--- Task instructions ---
This task calls for the lines below starting at the one containing "[Vagrant and VirtualBox" and ending at the one containing "Антон Холмьев [Учебник", repeated exactly with both ends kept and pictures left out.
────
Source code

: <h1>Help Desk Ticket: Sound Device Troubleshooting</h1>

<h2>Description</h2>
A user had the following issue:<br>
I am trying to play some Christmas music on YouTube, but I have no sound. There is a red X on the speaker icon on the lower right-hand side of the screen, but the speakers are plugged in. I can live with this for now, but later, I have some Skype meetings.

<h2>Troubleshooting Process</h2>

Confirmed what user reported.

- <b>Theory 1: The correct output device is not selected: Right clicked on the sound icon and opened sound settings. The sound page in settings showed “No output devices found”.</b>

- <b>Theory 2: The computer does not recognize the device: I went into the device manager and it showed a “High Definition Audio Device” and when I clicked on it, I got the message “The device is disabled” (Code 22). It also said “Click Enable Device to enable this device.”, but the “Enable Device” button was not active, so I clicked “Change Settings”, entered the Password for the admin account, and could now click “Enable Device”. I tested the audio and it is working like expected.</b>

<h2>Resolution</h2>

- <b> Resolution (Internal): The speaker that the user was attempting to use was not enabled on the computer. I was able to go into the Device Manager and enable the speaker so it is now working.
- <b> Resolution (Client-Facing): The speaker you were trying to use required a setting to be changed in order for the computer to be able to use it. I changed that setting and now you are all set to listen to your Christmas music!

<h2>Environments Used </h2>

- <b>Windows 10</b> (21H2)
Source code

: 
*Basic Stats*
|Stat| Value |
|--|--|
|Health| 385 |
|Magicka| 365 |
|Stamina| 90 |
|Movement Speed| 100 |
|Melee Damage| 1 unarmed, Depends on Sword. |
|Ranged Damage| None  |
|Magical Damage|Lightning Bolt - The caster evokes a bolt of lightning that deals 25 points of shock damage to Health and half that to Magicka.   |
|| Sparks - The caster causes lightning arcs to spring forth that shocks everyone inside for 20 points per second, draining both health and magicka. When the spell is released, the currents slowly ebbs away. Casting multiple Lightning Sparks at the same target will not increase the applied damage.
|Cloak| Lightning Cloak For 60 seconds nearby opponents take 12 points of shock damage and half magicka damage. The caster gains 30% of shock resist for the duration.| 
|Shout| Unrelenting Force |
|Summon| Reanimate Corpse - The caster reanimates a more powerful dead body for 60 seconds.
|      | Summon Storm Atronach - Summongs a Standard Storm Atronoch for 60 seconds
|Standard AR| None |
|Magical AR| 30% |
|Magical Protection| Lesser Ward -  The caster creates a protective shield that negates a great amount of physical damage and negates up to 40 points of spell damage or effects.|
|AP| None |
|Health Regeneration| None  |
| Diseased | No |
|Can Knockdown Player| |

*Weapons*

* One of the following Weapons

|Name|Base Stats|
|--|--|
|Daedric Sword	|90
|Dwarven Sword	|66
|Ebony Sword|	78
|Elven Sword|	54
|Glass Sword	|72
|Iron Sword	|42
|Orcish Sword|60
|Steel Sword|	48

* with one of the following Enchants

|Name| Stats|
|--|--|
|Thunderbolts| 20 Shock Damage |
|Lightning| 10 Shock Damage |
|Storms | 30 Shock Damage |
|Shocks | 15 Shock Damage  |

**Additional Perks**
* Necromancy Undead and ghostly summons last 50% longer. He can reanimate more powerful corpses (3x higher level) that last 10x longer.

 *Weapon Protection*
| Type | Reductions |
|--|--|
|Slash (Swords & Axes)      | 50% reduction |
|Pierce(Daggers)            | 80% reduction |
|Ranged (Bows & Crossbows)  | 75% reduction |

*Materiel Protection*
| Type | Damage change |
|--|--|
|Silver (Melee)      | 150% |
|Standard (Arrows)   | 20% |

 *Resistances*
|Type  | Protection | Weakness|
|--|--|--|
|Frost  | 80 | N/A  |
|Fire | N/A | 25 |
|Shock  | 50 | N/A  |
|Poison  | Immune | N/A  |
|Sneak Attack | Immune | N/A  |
────
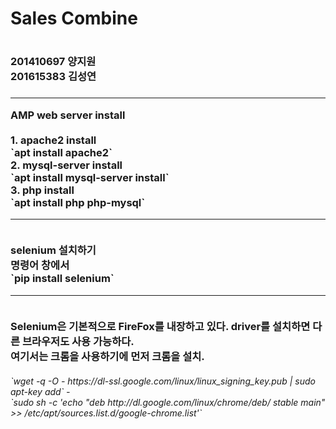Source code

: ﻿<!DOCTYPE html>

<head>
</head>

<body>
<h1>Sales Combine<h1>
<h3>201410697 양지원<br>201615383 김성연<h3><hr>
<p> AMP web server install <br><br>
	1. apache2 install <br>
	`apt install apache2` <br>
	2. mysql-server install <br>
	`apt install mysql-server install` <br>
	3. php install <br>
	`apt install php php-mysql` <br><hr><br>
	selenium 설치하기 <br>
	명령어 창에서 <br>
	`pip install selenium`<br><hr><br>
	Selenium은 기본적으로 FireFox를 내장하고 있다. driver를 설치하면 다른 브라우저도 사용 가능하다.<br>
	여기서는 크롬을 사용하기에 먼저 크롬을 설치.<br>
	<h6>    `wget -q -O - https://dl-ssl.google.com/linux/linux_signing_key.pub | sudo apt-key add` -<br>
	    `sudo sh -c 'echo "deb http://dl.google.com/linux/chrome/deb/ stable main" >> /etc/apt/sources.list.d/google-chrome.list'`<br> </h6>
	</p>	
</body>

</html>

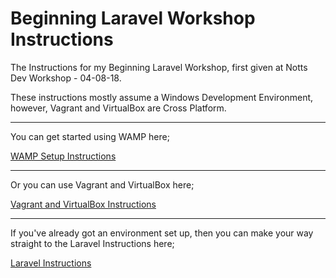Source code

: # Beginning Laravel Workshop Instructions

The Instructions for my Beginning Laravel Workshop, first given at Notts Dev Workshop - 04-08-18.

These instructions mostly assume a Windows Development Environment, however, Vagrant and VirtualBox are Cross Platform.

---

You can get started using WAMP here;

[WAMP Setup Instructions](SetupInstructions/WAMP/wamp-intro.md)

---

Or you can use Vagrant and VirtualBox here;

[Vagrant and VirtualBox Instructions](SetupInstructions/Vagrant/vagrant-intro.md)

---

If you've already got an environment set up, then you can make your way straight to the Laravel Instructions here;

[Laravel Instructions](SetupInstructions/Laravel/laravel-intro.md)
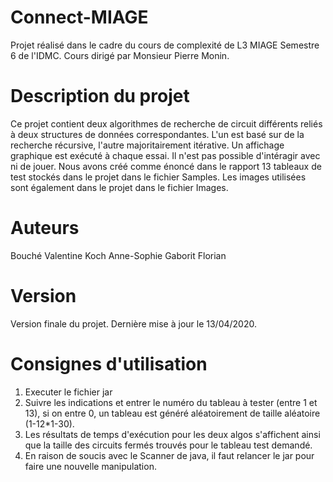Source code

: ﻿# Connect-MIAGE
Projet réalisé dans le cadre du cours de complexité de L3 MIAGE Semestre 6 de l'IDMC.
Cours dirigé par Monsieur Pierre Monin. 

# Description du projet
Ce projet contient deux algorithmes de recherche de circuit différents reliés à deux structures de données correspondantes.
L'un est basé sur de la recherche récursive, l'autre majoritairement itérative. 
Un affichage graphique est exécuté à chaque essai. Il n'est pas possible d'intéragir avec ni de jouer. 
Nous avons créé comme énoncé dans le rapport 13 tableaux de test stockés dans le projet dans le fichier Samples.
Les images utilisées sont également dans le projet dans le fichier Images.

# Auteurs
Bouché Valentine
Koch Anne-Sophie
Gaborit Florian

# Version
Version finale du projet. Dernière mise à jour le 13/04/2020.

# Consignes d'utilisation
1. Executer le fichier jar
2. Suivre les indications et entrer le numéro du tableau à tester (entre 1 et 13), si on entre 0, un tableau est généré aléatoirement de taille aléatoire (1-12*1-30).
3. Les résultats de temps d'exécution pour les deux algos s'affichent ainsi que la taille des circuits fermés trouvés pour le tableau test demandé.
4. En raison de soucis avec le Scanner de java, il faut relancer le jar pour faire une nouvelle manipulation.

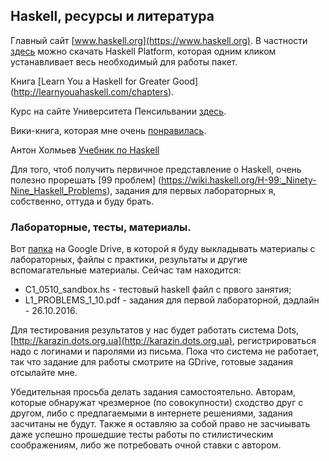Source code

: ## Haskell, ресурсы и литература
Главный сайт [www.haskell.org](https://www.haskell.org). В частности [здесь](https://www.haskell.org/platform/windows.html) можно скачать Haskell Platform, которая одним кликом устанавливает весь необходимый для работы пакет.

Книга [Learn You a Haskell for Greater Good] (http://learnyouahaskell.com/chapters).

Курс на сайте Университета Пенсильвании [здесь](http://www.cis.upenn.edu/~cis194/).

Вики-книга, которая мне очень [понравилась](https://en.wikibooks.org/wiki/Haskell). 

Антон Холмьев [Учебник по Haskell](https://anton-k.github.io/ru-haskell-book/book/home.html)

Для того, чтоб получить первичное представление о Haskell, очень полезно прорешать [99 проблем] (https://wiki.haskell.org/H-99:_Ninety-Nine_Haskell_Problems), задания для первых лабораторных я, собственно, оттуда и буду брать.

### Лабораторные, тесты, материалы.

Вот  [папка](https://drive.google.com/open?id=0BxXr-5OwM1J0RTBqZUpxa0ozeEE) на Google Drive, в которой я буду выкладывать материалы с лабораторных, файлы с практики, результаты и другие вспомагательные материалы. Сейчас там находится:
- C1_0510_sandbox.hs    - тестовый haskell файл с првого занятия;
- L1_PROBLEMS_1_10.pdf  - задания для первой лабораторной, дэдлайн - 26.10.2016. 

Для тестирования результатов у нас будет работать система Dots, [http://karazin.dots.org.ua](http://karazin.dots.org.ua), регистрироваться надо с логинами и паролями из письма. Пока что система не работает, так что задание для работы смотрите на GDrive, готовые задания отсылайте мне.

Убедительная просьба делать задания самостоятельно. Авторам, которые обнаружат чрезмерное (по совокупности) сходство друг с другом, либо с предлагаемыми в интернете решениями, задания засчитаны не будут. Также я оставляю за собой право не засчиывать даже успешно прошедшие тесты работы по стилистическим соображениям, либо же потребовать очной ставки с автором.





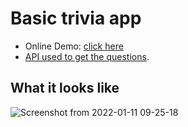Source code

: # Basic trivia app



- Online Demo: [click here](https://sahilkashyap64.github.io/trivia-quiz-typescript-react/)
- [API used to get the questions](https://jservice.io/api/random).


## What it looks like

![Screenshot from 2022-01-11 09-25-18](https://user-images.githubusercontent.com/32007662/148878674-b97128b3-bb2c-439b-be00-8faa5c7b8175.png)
────
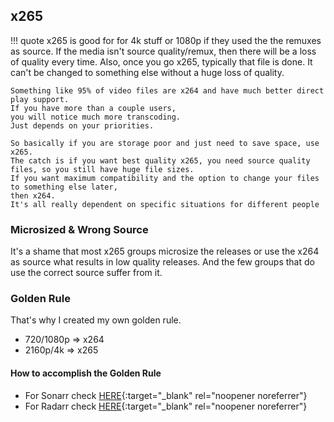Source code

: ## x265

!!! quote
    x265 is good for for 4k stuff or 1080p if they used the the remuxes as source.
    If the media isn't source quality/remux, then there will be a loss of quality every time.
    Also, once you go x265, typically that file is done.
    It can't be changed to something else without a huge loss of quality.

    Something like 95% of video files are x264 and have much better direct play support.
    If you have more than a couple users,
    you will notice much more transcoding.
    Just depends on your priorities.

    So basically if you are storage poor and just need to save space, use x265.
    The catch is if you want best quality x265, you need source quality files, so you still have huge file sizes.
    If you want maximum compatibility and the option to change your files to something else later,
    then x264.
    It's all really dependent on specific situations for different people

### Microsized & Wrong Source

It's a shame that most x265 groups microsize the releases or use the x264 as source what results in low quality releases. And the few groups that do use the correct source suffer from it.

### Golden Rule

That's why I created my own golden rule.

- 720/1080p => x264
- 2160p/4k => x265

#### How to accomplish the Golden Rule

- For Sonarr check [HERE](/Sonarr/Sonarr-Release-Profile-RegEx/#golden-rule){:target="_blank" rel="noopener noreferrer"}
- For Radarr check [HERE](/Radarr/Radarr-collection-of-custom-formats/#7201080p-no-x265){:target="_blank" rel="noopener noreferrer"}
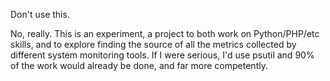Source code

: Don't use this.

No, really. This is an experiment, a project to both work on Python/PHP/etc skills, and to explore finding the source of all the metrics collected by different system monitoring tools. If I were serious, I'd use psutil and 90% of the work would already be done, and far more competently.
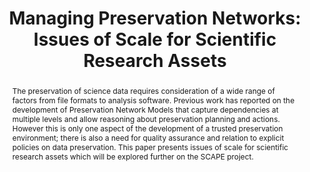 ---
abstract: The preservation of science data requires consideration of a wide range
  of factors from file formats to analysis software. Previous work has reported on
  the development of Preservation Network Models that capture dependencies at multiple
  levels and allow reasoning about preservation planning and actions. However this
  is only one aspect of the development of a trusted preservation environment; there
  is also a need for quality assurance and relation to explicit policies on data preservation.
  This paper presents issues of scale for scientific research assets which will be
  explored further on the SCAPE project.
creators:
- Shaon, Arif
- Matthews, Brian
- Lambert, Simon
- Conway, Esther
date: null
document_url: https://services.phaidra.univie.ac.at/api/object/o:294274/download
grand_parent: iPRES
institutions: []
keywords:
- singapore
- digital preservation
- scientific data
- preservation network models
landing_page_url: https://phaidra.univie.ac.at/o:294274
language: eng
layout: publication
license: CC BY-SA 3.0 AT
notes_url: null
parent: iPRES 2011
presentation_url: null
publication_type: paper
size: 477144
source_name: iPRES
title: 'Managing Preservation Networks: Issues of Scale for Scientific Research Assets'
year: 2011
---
────
--- Expected answer ---
[Vagrant and VirtualBox Instructions](SetupInstructions/Vagrant/vagrant-intro.md)

---

If you've already got an environment set up, then you can make your way straight to the Laravel Instructions here;

[Laravel Instructions](SetupInstructions/Laravel/laravel-intro.md)
Source code

: ﻿# Connect-MIAGE
Projet réalisé dans le cadre du cours de complexité de L3 MIAGE Semestre 6 de l'IDMC.
Cours dirigé par Monsieur Pierre Monin. 

# Description du projet
Ce projet contient deux algorithmes de recherche de circuit différents reliés à deux structures de données correspondantes.
L'un est basé sur de la recherche récursive, l'autre majoritairement itérative. 
Un affichage graphique est exécuté à chaque essai. Il n'est pas possible d'intéragir avec ni de jouer. 
Nous avons créé comme énoncé dans le rapport 13 tableaux de test stockés dans le projet dans le fichier Samples.
Les images utilisées sont également dans le projet dans le fichier Images.

# Auteurs
Bouché Valentine
Koch Anne-Sophie
Gaborit Florian

# Version
Version finale du projet. Dernière mise à jour le 13/04/2020.

# Consignes d'utilisation
1. Executer le fichier jar
2. Suivre les indications et entrer le numéro du tableau à tester (entre 1 et 13), si on entre 0, un tableau est généré aléatoirement de taille aléatoire (1-12*1-30).
3. Les résultats de temps d'exécution pour les deux algos s'affichent ainsi que la taille des circuits fermés trouvés pour le tableau test demandé.
4. En raison de soucis avec le Scanner de java, il faut relancer le jar pour faire une nouvelle manipulation.

Source code

: ## Haskell, ресурсы и литература
Главный сайт [www.haskell.org](https://www.haskell.org). В частности [здесь](https://www.haskell.org/platform/windows.html) можно скачать Haskell Platform, которая одним кликом устанавливает весь необходимый для работы пакет.

Книга [Learn You a Haskell for Greater Good] (http://learnyouahaskell.com/chapters).

Курс на сайте Университета Пенсильвании [здесь](http://www.cis.upenn.edu/~cis194/).

Вики-книга, которая мне очень [понравилась](https://en.wikibooks.org/wiki/Haskell). 

Антон Холмьев [Учебник по Haskell](https://anton-k.github.io/ru-haskell-book/book/home.html)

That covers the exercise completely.